Greg Mankiw is worried that inflationary expectations are increasing and William Buiter argues that the Federal Reserve should reverse its easy monetary policy. But didn’t we just learn that the employment to population ratio fell from 62.9% to 62.7%. So how does Dr. Buiter reach the conclusion that the labor market is too strong?
The latest labour market figures show a large fall in employment and an even larger fall in labour supply, resulting in an actual decline in the unemployment rate to 4.8%. There is also evidence to support the view that the natural (equilibrium) rate of unemployment in the US is increasing.

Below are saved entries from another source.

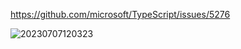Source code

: https://github.com/microsoft/TypeScript/issues/5276

![20230707120323](http://s3.airtlab.com/blog/20230707120323.png)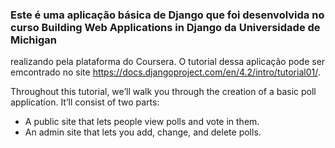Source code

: ### Este é uma aplicação básica de Django que foi desenvolvida no curso Building Web Applications in Django da Universidade de Michigan
realizando pela plataforma do Coursera. O tutorial dessa aplicação pode ser emcontrado no site https://docs.djangoproject.com/en/4.2/intro/tutorial01/.

Throughout this tutorial, we’ll walk you through the creation of a basic poll application.
It’ll consist of two parts:

 - A public site that lets people view polls and vote in them.
 -  An admin site that lets you add, change, and delete polls.
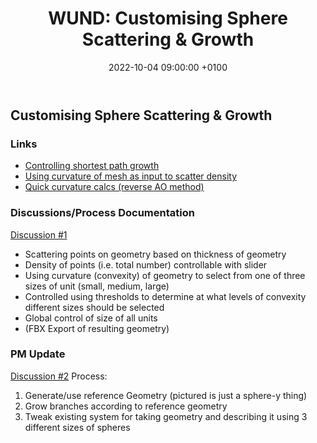 ﻿---
layout: post 
title:  "WUND: Customising Sphere Scattering & Growth"
date:   2022-10-04 09:00:00 +0100 
categories: [wund, houdini]
---

## Customising Sphere Scattering & Growth

### Links
- [Controlling shortest path growth](https://www.youtube.com/watch?v=siL-sbLTGe8&t=312s)
- [Using curvature of mesh as input to scatter density](https://www.youtube.com/watch?v=oeN5KgvWHfs)
- [Quick curvature calcs (reverse AO method)](https://www.sidefx.com/docs/houdini/nodes/sop/labs--measure_curvarture-2.0.html)

### Discussions/Process Documentation

[Discussion #1](https://marshmallowlf.slack.com/archives/C041S7UBAEL/p1664878579932259)
- Scattering points on geometry based on thickness of geometry
- Density of points (i.e. total number) controllable with slider
- Using curvature (convexity) of geometry to select from one of three sizes of unit (small, medium, large)
- Controlled using thresholds to determine at what levels of convexity different sizes should be selected
- Global control of size of all units
- (FBX Export of resulting geometry)
 
### PM Update

[Discussion #2](https://marshmallowlf.slack.com/archives/C041S7UBAEL/p1664899545383679)
Process:
1. Generate/use reference Geometry (pictured is just a sphere-y thing)
2. Grow branches according to reference geometry
3. Tweak existing system for taking geometry and describing it using 3 different sizes of spheres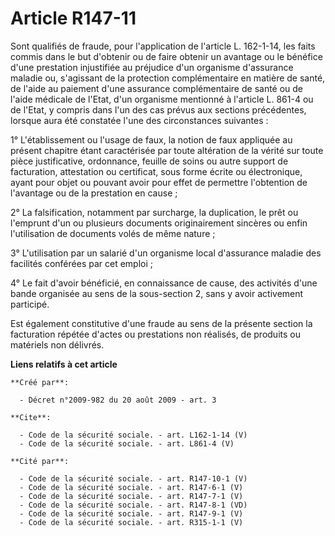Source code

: # Article R147-11

Sont qualifiés de fraude, pour l'application de l'article L. 162-1-14, les faits commis dans le but d'obtenir ou de faire
obtenir un avantage ou le bénéfice d'une prestation injustifiée au préjudice d'un organisme d'assurance maladie ou,
s'agissant de la protection complémentaire en matière de santé, de l'aide au paiement d'une assurance complémentaire de santé
ou de l'aide médicale de l'Etat, d'un organisme mentionné à l'article L. 861-4 ou de l'Etat, y compris dans l'un des cas
prévus aux sections précédentes, lorsque aura été constatée l'une des circonstances suivantes : 

1° L'établissement ou l'usage de faux, la notion de faux appliquée au présent chapitre étant caractérisée par toute
altération de la vérité sur toute pièce justificative, ordonnance, feuille de soins ou autre support de facturation,
attestation ou certificat, sous forme écrite ou électronique, ayant pour objet ou pouvant avoir pour effet de permettre
l'obtention de l'avantage ou de la prestation en cause ; 

2° La falsification, notamment par surcharge, la duplication, le prêt ou l'emprunt d'un ou plusieurs documents originairement
sincères ou enfin l'utilisation de documents volés de même nature ; 

3° L'utilisation par un salarié d'un organisme local d'assurance maladie des facilités conférées par cet emploi ; 

4° Le fait d'avoir bénéficié, en connaissance de cause, des activités d'une bande organisée au sens de la sous-section 2,
sans y avoir activement participé. 

Est également constitutive d'une fraude au sens de la présente section la facturation répétée d'actes ou prestations non
réalisés, de produits ou matériels non délivrés.

**Liens relatifs à cet article**

	**Créé par**:

	  - Décret n°2009-982 du 20 août 2009 - art. 3

	**Cite**:

	  - Code de la sécurité sociale. - art. L162-1-14 (V)
	  - Code de la sécurité sociale. - art. L861-4 (V)

	**Cité par**:

	  - Code de la sécurité sociale. - art. R147-10-1 (V)
	  - Code de la sécurité sociale. - art. R147-6-1 (V)
	  - Code de la sécurité sociale. - art. R147-7-1 (V)
	  - Code de la sécurité sociale. - art. R147-8-1 (VD)
	  - Code de la sécurité sociale. - art. R147-9-1 (V)
	  - Code de la sécurité sociale. - art. R315-1-1 (V)
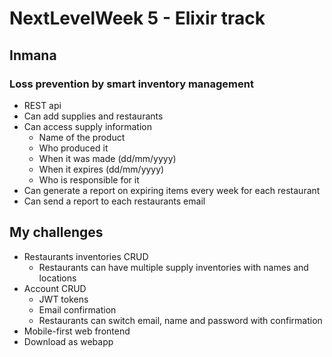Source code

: # NextLevelWeek 5 - Elixir track
## Inmana
### Loss prevention by smart inventory management
- REST api
- Can add supplies and restaurants
- Can access supply information
  - Name of the product
  - Who produced it
  - When it was made (dd/mm/yyyy)
  - When it expires (dd/mm/yyyy)
  - Who is responsible for it
- Can generate a report on expiring items every week for each restaurant
- Can send a report to each restaurants email

## My challenges
- Restaurants inventories CRUD
  - Restaurants can have multiple supply inventories with names and locations
- Account CRUD
  - JWT tokens
  - Email confirmation
  - Restaurants can switch email, name and password with confirmation
- Mobile-first web frontend
- Download as webapp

The combination of a declining actual unemployment rate and a rising natural unemployment rate means that there are now higher domestic inflationary pressures associated with any observed level of employment and unemployment than before. It will be argued that the labour supply data are unreliable, as they are based on the Household Survey. And so they are. But the employment data are unreliable also. And the decline in the recorded labour supply is not a one-month wonder. It has been in the data for quite a while, so I will believe it is real until I see convincing evidence of the contrary. It makes economic sense that the US natural rate of unemployment is increasing, if only because of compositional changes in the labour force that are reducing, on average, its quality and employability. The post-9/11 imposition of additional obstacles to the immigration of skilled labour are one factor reducing labour force flexibility. So is the long-standing decline in the numeracy and literacy standards of the high-school graduates. At the same time, the need for greater changes in the mix of skills and in the geographical and industrial distribution of employment associated with globalisation and accelerating technological change, have raised the degree of flexibility required to maintain the same amount of effective labour market pressure at a given level of the conventionally measured unemployment rate. The US is not responding, except defensively by threatening a retreat into protectionism.
Mark Thoma has an interesting discussion of how the natural rate of unemployment can vary over time but there are a couple of caveats here. Mark is not necessarily agreeing with Buiter’s contention. We should also note that there have been several economists (yes including me) that have advocated looking at this from a natural rate of the employment to population ratio – which admittedly can also vary over time.
Buiter seems to be under the impression that the all of the fall in the labor force participation rate is associated with a voluntary withdrawal of labor supply. I have to wonder. I have not update our graph of the labor force participation rate (LFP) and the employment to population ratio (EP), but it seems to be conveying the same message of why the unemployment rate (which is one minus the ratio of EP to LFP) is such a lousy measure of the state of the labor market. Ever since the 2001 recession and the slow and somewhat anemic recovery, LFP has declined from more than 67% to less than 66%.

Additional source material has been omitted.